▶ _Items listed in a dataset_:
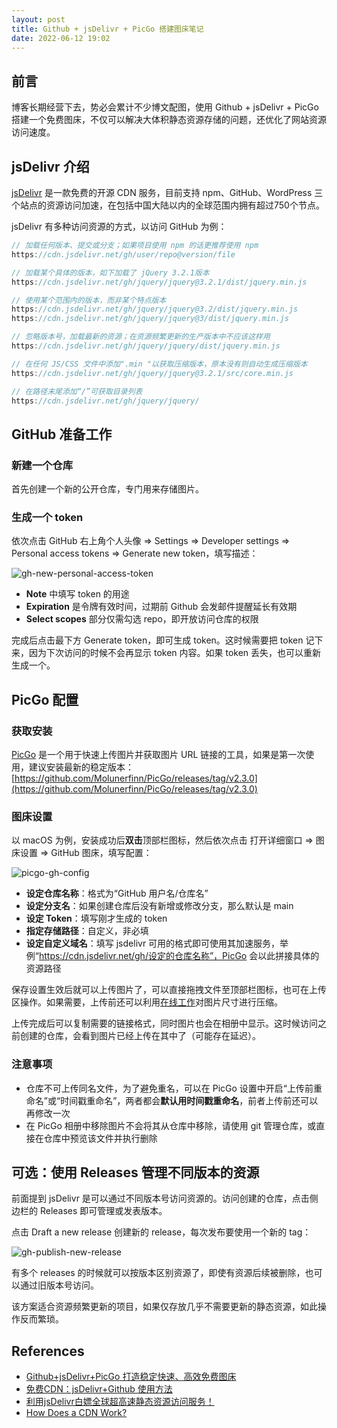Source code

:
 ```yaml
---
layout: post
title: Github + jsDelivr + PicGo 搭建图床笔记
date: 2022-06-12 19:02
---
```

## 前言

博客长期经营下去，势必会累计不少博文配图，使用 Github + jsDelivr + PicGo 搭建一个免费图床，不仅可以解决大体积静态资源存储的问题，还优化了网站资源访问速度。

## jsDelivr 介绍

[jsDelivr](https://www.jsdelivr.com/) 是一款免费的开源 CDN 服务，目前支持 npm、GitHub、WordPress 三个站点的资源访问加速，在包括中国大陆以内的全球范围内拥有超过750个节点。

jsDelivr 有多种访问资源的方式，以访问 GitHub 为例：

```js
// 加载任何版本、提交或分支；如果项目使用 npm 的话更推荐使用 npm
https://cdn.jsdelivr.net/gh/user/repo@version/file

// 加载某个具体的版本，如下加载了 jQuery 3.2.1版本
https://cdn.jsdelivr.net/gh/jquery/jquery@3.2.1/dist/jquery.min.js

// 使用某个范围内的版本，而非某个特点版本
https://cdn.jsdelivr.net/gh/jquery/jquery@3.2/dist/jquery.min.js
https://cdn.jsdelivr.net/gh/jquery/jquery@3/dist/jquery.min.js

// 忽略版本号，加载最新的资源；在资源频繁更新的生产版本中不应该这样用
https://cdn.jsdelivr.net/gh/jquery/jquery/dist/jquery.min.js

// 在任何 JS/CSS 文件中添加".min "以获取压缩版本，原本没有则自动生成压缩版本
https://cdn.jsdelivr.net/gh/jquery/jquery@3.2.1/src/core.min.js

// 在路径末尾添加“/”可获取目录列表
https://cdn.jsdelivr.net/gh/jquery/jquery/
```

## GitHub 准备工作

### 新建一个仓库

首先创建一个新的公开仓库，专门用来存储图片。

### 生成一个 token

依次点击 GitHub 右上角个人头像 => Settings => Developer settings => Personal access tokens => Generate new token，填写描述：

![gh-new-personal-access-token](https://cdn.jsdelivr.net/gh/toonoisy/asset-hosting/img/gh-new-personal-access-token.jpg)

- **Note** 中填写 token 的用途
- **Expiration** 是令牌有效时间，过期前 Github 会发邮件提醒延长有效期
- **Select scopes** 部分仅需勾选 repo，即开放访问仓库的权限

完成后点击最下方 Generate token，即可生成 token。这时候需要把 token 记下来，因为下次访问的时候不会再显示 token 内容。如果 token 丢失，也可以重新生成一个。

## PicGo 配置

### 获取安装

[PicGo](https://github.com/Molunerfinn/PicGo) 是一个用于快速上传图片并获取图片 URL 链接的工具，如果是第一次使用，建议安装最新的稳定版本：[https://github.com/Molunerfinn/PicGo/releases/tag/v2.3.0](https://github.com/Molunerfinn/PicGo/releases/tag/v2.3.0)

### 图床设置

以 macOS 为例，安装成功后**双击**顶部栏图标，然后依次点击 打开详细窗口 => 图床设置 => GitHub 图床，填写配置：

![picgo-gh-config](https://cdn.jsdelivr.net/gh/toonoisy/asset-hosting/img/picgo-gh-config.jpg)

- **设定仓库名称**：格式为“GitHub 用户名/仓库名”
- **设定分支名**：如果创建仓库后没有新增或修改分支，那么默认是 main
- **设定 Token**：填写刚才生成的 token
- **指定存储路径**：自定义，非必填
- **设定自定义域名**：填写 jsdelivr 可用的格式即可使用其加速服务，举例“https://cdn.jsdelivr.net/gh/设定的仓库名称”，PicGo 会以此拼接具体的资源路径

保存设置生效后就可以上传图片了，可以直接拖拽文件至顶部栏图标，也可在上传区操作。如果需要，上传前还可以利用[在线工作](https://tinypng.com/)对图片尺寸进行压缩。

上传完成后可以复制需要的链接格式，同时图片也会在相册中显示。这时候访问之前创建的仓库，会看到图片已经上传在其中了（可能存在延迟）。

### 注意事项

- 仓库不可上传同名文件，为了避免重名，可以在 PicGo 设置中开启“上传前重命名”或“时间戳重命名”，两者都会**默认用时间戳重命名**，前者上传前还可以再修改一次
- 在 PicGo 相册中移除图片不会将其从仓库中移除，请使用 git 管理仓库，或直接在仓库中预览该文件并执行删除

## 可选：使用 Releases 管理不同版本的资源

前面提到 jsDelivr 是可以通过不同版本号访问资源的。访问创建的仓库，点击侧边栏的 Releases 即可管理或发表版本。

点击 Draft a new release 创建新的 release，每次发布要使用一个新的 tag：

![gh-publish-new-release](https://cdn.jsdelivr.net/gh/toonoisy/asset-hosting/img/gh-publish-new-release.jpg)

有多个 releases 的时候就可以按版本区别资源了，即使有资源后续被删除，也可以通过旧版本号访问。

该方案适合资源频繁更新的项目，如果仅存放几乎不需要更新的静态资源，如此操作反而繁琐。

## References

- [Github+jsDelivr+PicGo 打造稳定快速、高效免费图床](https://blog.csdn.net/qq_36759224/article/details/98058240)
- [免费CDN：jsDelivr+Github 使用方法](https://blog.csdn.net/qq_36759224/article/details/86936453)
- [利用jsDelivr白嫖全球超高速静态资源访问服务！](https://www.bilibili.com/read/cv4297993)
- [How Does a CDN Work?](https://www.cdnetworks.com/web-performance-blog/how-content-delivery-networks-work/)
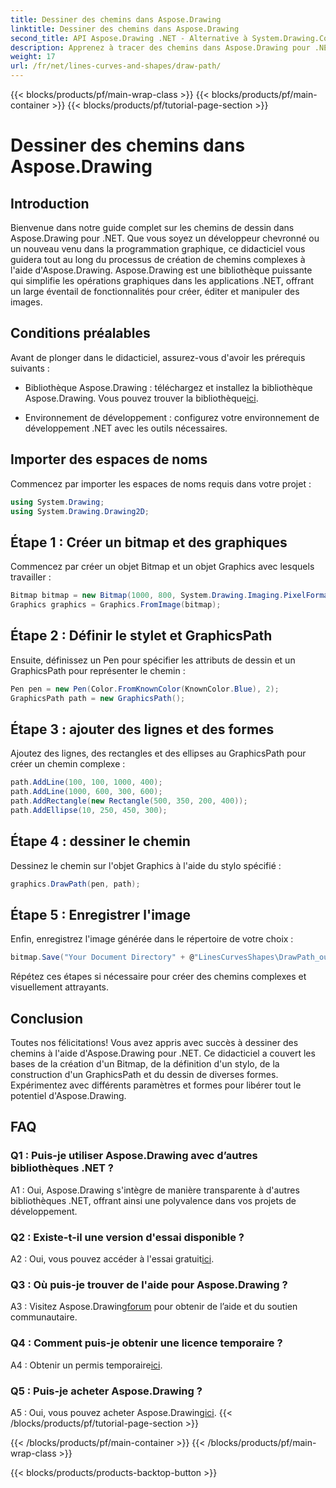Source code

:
 ```yaml
---
title: Dessiner des chemins dans Aspose.Drawing
linktitle: Dessiner des chemins dans Aspose.Drawing
second_title: API Aspose.Drawing .NET - Alternative à System.Drawing.Common
description: Apprenez à tracer des chemins dans Aspose.Drawing pour .NET avec ce guide étape par étape. Créez des graphismes époustouflants sans effort.
weight: 17
url: /fr/net/lines-curves-and-shapes/draw-path/
---
```


{{< blocks/products/pf/main-wrap-class >}}
{{< blocks/products/pf/main-container >}}
{{< blocks/products/pf/tutorial-page-section >}}

# Dessiner des chemins dans Aspose.Drawing

## Introduction

Bienvenue dans notre guide complet sur les chemins de dessin dans Aspose.Drawing pour .NET. Que vous soyez un développeur chevronné ou un nouveau venu dans la programmation graphique, ce didacticiel vous guidera tout au long du processus de création de chemins complexes à l'aide d'Aspose.Drawing. Aspose.Drawing est une bibliothèque puissante qui simplifie les opérations graphiques dans les applications .NET, offrant un large éventail de fonctionnalités pour créer, éditer et manipuler des images.

## Conditions préalables

Avant de plonger dans le didacticiel, assurez-vous d'avoir les prérequis suivants :

-  Bibliothèque Aspose.Drawing : téléchargez et installez la bibliothèque Aspose.Drawing. Vous pouvez trouver la bibliothèque[ici](https://releases.aspose.com/drawing/net/).

- Environnement de développement : configurez votre environnement de développement .NET avec les outils nécessaires.

## Importer des espaces de noms

Commencez par importer les espaces de noms requis dans votre projet :

```csharp
using System.Drawing;
using System.Drawing.Drawing2D;
```

## Étape 1 : Créer un bitmap et des graphiques

Commencez par créer un objet Bitmap et un objet Graphics avec lesquels travailler :

```csharp
Bitmap bitmap = new Bitmap(1000, 800, System.Drawing.Imaging.PixelFormat.Format32bppPArgb);
Graphics graphics = Graphics.FromImage(bitmap);
```

## Étape 2 : Définir le stylet et GraphicsPath

Ensuite, définissez un Pen pour spécifier les attributs de dessin et un GraphicsPath pour représenter le chemin :

```csharp
Pen pen = new Pen(Color.FromKnownColor(KnownColor.Blue), 2);
GraphicsPath path = new GraphicsPath();
```

## Étape 3 : ajouter des lignes et des formes

Ajoutez des lignes, des rectangles et des ellipses au GraphicsPath pour créer un chemin complexe :

```csharp
path.AddLine(100, 100, 1000, 400);
path.AddLine(1000, 600, 300, 600);
path.AddRectangle(new Rectangle(500, 350, 200, 400));
path.AddEllipse(10, 250, 450, 300);
```

## Étape 4 : dessiner le chemin

Dessinez le chemin sur l'objet Graphics à l'aide du stylo spécifié :

```csharp
graphics.DrawPath(pen, path);
```

## Étape 5 : Enregistrer l'image

Enfin, enregistrez l'image générée dans le répertoire de votre choix :

```csharp
bitmap.Save("Your Document Directory" + @"LinesCurvesShapes\DrawPath_out.png");
```

Répétez ces étapes si nécessaire pour créer des chemins complexes et visuellement attrayants.

## Conclusion

Toutes nos félicitations! Vous avez appris avec succès à dessiner des chemins à l'aide d'Aspose.Drawing pour .NET. Ce didacticiel a couvert les bases de la création d'un Bitmap, de la définition d'un stylo, de la construction d'un GraphicsPath et du dessin de diverses formes. Expérimentez avec différents paramètres et formes pour libérer tout le potentiel d'Aspose.Drawing.

## FAQ

### Q1 : Puis-je utiliser Aspose.Drawing avec d’autres bibliothèques .NET ?

A1 : Oui, Aspose.Drawing s'intègre de manière transparente à d'autres bibliothèques .NET, offrant ainsi une polyvalence dans vos projets de développement.

### Q2 : Existe-t-il une version d'essai disponible ?

 A2 : Oui, vous pouvez accéder à l'essai gratuit[ici](https://releases.aspose.com/).

### Q3 : Où puis-je trouver de l'aide pour Aspose.Drawing ?

 A3 : Visitez Aspose.Drawing[forum](https://forum.aspose.com/c/diagram/17) pour obtenir de l’aide et du soutien communautaire.

### Q4 : Comment puis-je obtenir une licence temporaire ?

 A4 : Obtenir un permis temporaire[ici](https://purchase.aspose.com/temporary-license/).

### Q5 : Puis-je acheter Aspose.Drawing ?

 A5 : Oui, vous pouvez acheter Aspose.Drawing[ici](https://purchase.aspose.com/buy).
{{< /blocks/products/pf/tutorial-page-section >}}

{{< /blocks/products/pf/main-container >}}
{{< /blocks/products/pf/main-wrap-class >}}

{{< blocks/products/products-backtop-button >}}
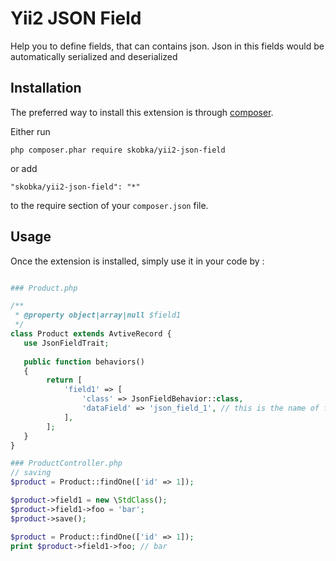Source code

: Yii2 JSON Field
===============
Help you to define fields, that can contains json. Json in this fields would be automatically serialized and deserialized

Installation
------------

The preferred way to install this extension is through [composer](http://getcomposer.org/download/).

Either run

```
php composer.phar require skobka/yii2-json-field
```

or add

```
"skobka/yii2-json-field": "*"
```

to the require section of your `composer.json` file.


Usage
-----

Once the extension is installed, simply use it in your code by  :

```php

### Product.php

/**
 * @property object|array|null $field1  
 */
class Product extends AvtiveRecord {
   use JsonFieldTrait;
   
   public function behaviors()
   {
        return [
            'field1' => [
                'class' => JsonFieldBehavior::class,
                'dataField' => 'json_field_1', // this is the name of field in db table
            ],
        ];
   }
}

### ProductController.php
// saving 
$product = Product::findOne(['id' => 1]);

$product->field1 = new \StdClass();
$product->field1->foo = 'bar';
$product->save();

$product = Product::findOne(['id' => 1]);
print $product->field1->foo; // bar
```
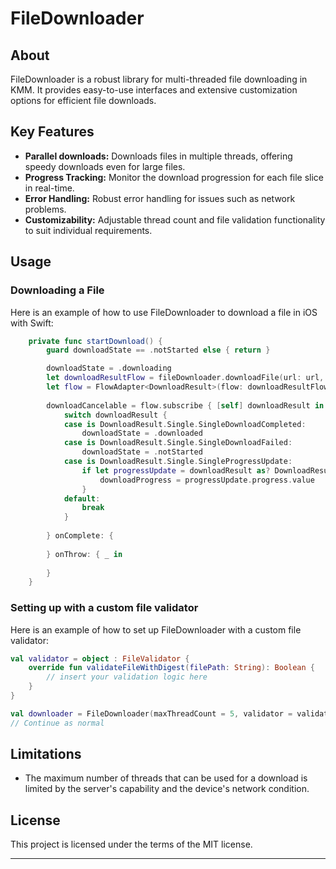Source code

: # FileDownloader

## About
FileDownloader is a robust library for multi-threaded file downloading in KMM. It provides easy-to-use interfaces and extensive customization options for efficient file downloads.

## Key Features
- **Parallel downloads:** Downloads files in multiple threads, offering speedy downloads even for large files.
- **Progress Tracking:** Monitor the download progression for each file slice in real-time.
- **Error Handling:** Robust error handling for issues such as network problems.
- **Customizability:** Adjustable thread count and file validation functionality to suit individual requirements.

## Usage

### Downloading a File

Here is an example of how to use FileDownloader to download a file in iOS with Swift:

```swift
    private func startDownload() {
        guard downloadState == .notStarted else { return }

        downloadState = .downloading
        let downloadResultFlow = fileDownloader.downloadFile(url: url, outputPath: outputPath, fileInfo: nil)
        let flow = FlowAdapter<DownloadResult>(flow: downloadResultFlow)
        
        downloadCancelable = flow.subscribe { [self] downloadResult in
            switch downloadResult {
            case is DownloadResult.Single.SingleDownloadCompleted:
                downloadState = .downloaded
            case is DownloadResult.Single.SingleDownloadFailed:
                downloadState = .notStarted
            case is DownloadResult.Single.SingleProgressUpdate:
                if let progressUpdate = downloadResult as? DownloadResult.Single.SingleProgressUpdate {
                    downloadProgress = progressUpdate.progress.value
                }
            default:
                break
            }
            
        } onComplete: {
            
        } onThrow: { _ in
            
        }
    }
```

### Setting up with a custom file validator

Here is an example of how to set up FileDownloader with a custom file validator:
```kotlin
val validator = object : FileValidator {
    override fun validateFileWithDigest(filePath: String): Boolean {
        // insert your validation logic here
    }
}

val downloader = FileDownloader(maxThreadCount = 5, validator = validator)
// Continue as normal
```

## Limitations
- The maximum number of threads that can be used for a download is limited by the server's capability and the device's network condition.

## License
This project is licensed under the terms of the MIT license.

---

▶ _Required action_: Give again, exactly, the lines starting at the first entry above and ending at the line with "以 macOS 为例，安装成功后**双击**顶部栏图标，然后依次点击"; please leave pictures out.

▶ _Result of the exercise_:
Source code

:
 ```yaml
---
layout: post
title: Github + jsDelivr + PicGo 搭建图床笔记
date: 2022-06-12 19:02
---
```

## 前言

博客长期经营下去，势必会累计不少博文配图，使用 Github + jsDelivr + PicGo 搭建一个免费图床，不仅可以解决大体积静态资源存储的问题，还优化了网站资源访问速度。

## jsDelivr 介绍

[jsDelivr](https://www.jsdelivr.com/) 是一款免费的开源 CDN 服务，目前支持 npm、GitHub、WordPress 三个站点的资源访问加速，在包括中国大陆以内的全球范围内拥有超过750个节点。

jsDelivr 有多种访问资源的方式，以访问 GitHub 为例：

```js
// 加载任何版本、提交或分支；如果项目使用 npm 的话更推荐使用 npm
https://cdn.jsdelivr.net/gh/user/repo@version/file

// 加载某个具体的版本，如下加载了 jQuery 3.2.1版本
https://cdn.jsdelivr.net/gh/jquery/jquery@3.2.1/dist/jquery.min.js

// 使用某个范围内的版本，而非某个特点版本
https://cdn.jsdelivr.net/gh/jquery/jquery@3.2/dist/jquery.min.js
https://cdn.jsdelivr.net/gh/jquery/jquery@3/dist/jquery.min.js

// 忽略版本号，加载最新的资源；在资源频繁更新的生产版本中不应该这样用
https://cdn.jsdelivr.net/gh/jquery/jquery/dist/jquery.min.js

// 在任何 JS/CSS 文件中添加".min "以获取压缩版本，原本没有则自动生成压缩版本
https://cdn.jsdelivr.net/gh/jquery/jquery@3.2.1/src/core.min.js

// 在路径末尾添加“/”可获取目录列表
https://cdn.jsdelivr.net/gh/jquery/jquery/
```

## GitHub 准备工作

### 新建一个仓库

首先创建一个新的公开仓库，专门用来存储图片。

### 生成一个 token

依次点击 GitHub 右上角个人头像 => Settings => Developer settings => Personal access tokens => Generate new token，填写描述：

![gh-new-personal-access-token](https://cdn.jsdelivr.net/gh/toonoisy/asset-hosting/img/gh-new-personal-access-token.jpg)

- **Note** 中填写 token 的用途
- **Expiration** 是令牌有效时间，过期前 Github 会发邮件提醒延长有效期
- **Select scopes** 部分仅需勾选 repo，即开放访问仓库的权限

完成后点击最下方 Generate token，即可生成 token。这时候需要把 token 记下来，因为下次访问的时候不会再显示 token 内容。如果 token 丢失，也可以重新生成一个。

## PicGo 配置

### 获取安装

[PicGo](https://github.com/Molunerfinn/PicGo) 是一个用于快速上传图片并获取图片 URL 链接的工具，如果是第一次使用，建议安装最新的稳定版本：[https://github.com/Molunerfinn/PicGo/releases/tag/v2.3.0](https://github.com/Molunerfinn/PicGo/releases/tag/v2.3.0)

### 图床设置

以 macOS 为例，安装成功后**双击**顶部栏图标，然后依次点击 打开详细窗口 => 图床设置 => GitHub 图床，填写配置：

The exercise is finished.